On Thu, 2 May 2024, 03:45 Vincent Lefevre, <vinc...@vinc17.net> wrote:

> On 2024-05-01 19:05:06 +0100, Richard Lewis wrote:
> > I agree that you should be able to filter out duplicate lines. And i
> think
> > this is possible with a  custom filter.
>
> Yes, but "sed" may not be the best tool for that. With sed, removing
> lines containing only the usual network managers is easier.
>

you dont have to use sed, you can set anything. id use awk or sort.
but then you dont know if things have disappeared.



> > I dont think it should be the default - most chkrootkit users have a more
> > static network setup,
>
> If they have a static network setup, why hiding the interface name?
>

i believe this was because if you have multiple interfaces they may not
have static names (in the days where these were eth0 vs eth1 ) and because
eg dhcpcd was set up to listen on eth0 and wlan0 even if eth0 wasnt used.
maybe some of these assumptions are out of date?
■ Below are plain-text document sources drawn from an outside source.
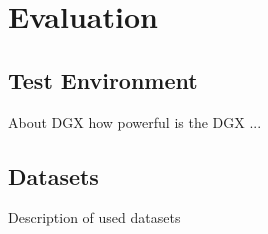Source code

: \chapter{Evaluation}
\label{sec:evaluation}
%

\section{Test Environment}
About DGX how powerful is the DGX ...

\section{Datasets}
Description of used datasets

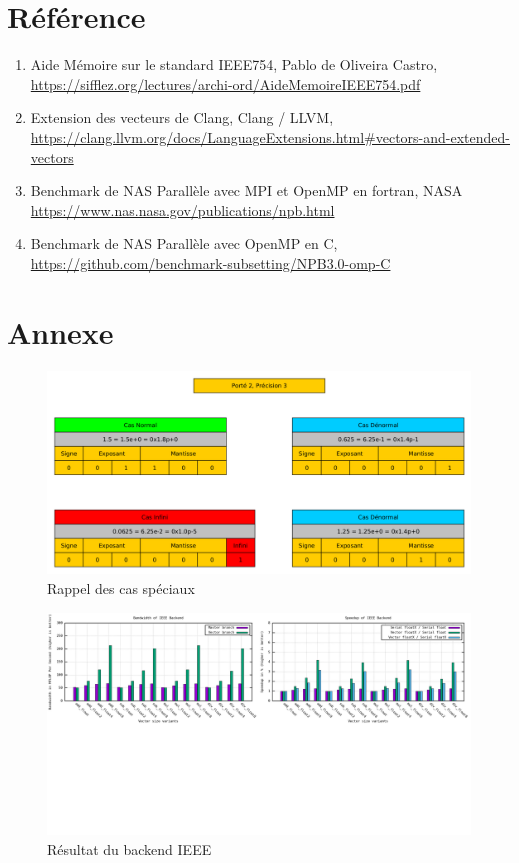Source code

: \documentclass[11pt, letterpaper]{article}
\begin{document}
\section{Référence}
\label{sec:orga1013cc}

\begin{enumerate}
\item \label{orgba3d930} Aide Mémoire sur le standard IEEE754, Pablo de Oliveira Castro,
\url{https://sifflez.org/lectures/archi-ord/AideMemoireIEEE754.pdf}
\item \label{org9e56591} Extension des vecteurs de Clang, Clang / LLVM,
\url{https://clang.llvm.org/docs/LanguageExtensions.html\#vectors-and-extended-vectors}
\item Benchmark de NAS Parallèle avec MPI et OpenMP en fortran, NASA
\url{https://www.nas.nasa.gov/publications/npb.html}
\item Benchmark de NAS Parallèle avec OpenMP en C,
\url{https://github.com/benchmark-subsetting/NPB3.0-omp-C}
\end{enumerate}

\section{Annexe}
\label{sec:orgeeaefde}

\label{org6f8975f}
\begin{figure}[htbp]
\centering
\includegraphics[width=450px]{../ressources/special_case.png}
\caption{\label{fig:org8de9cef}Rappel des cas spéciaux}
\end{figure}

\label{orgad030cd}
\begin{figure}[htbp]
\centering
\includegraphics[width=450px]{../ressources/vm_ieee.png}
\caption{\label{fig:orgb7913e0}Résultat du backend IEEE}
\end{figure}
\end{document}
Doing that makes the output more confusing, and the replacement of
> an interface by another one would not be detected.
>
> > and the alert shows something has changed. For laptops where
> > networking is more dynamic it's hard to design something that works
> > for everyone without also hiding information for other people.
>
> But are lines containing *only* the usual network managers suspicious?


no, but it is suspicious is anything changed.

Please also see the manpage which tells you how to use -s to remove these
lines. The config file can easily be used to use -s each time.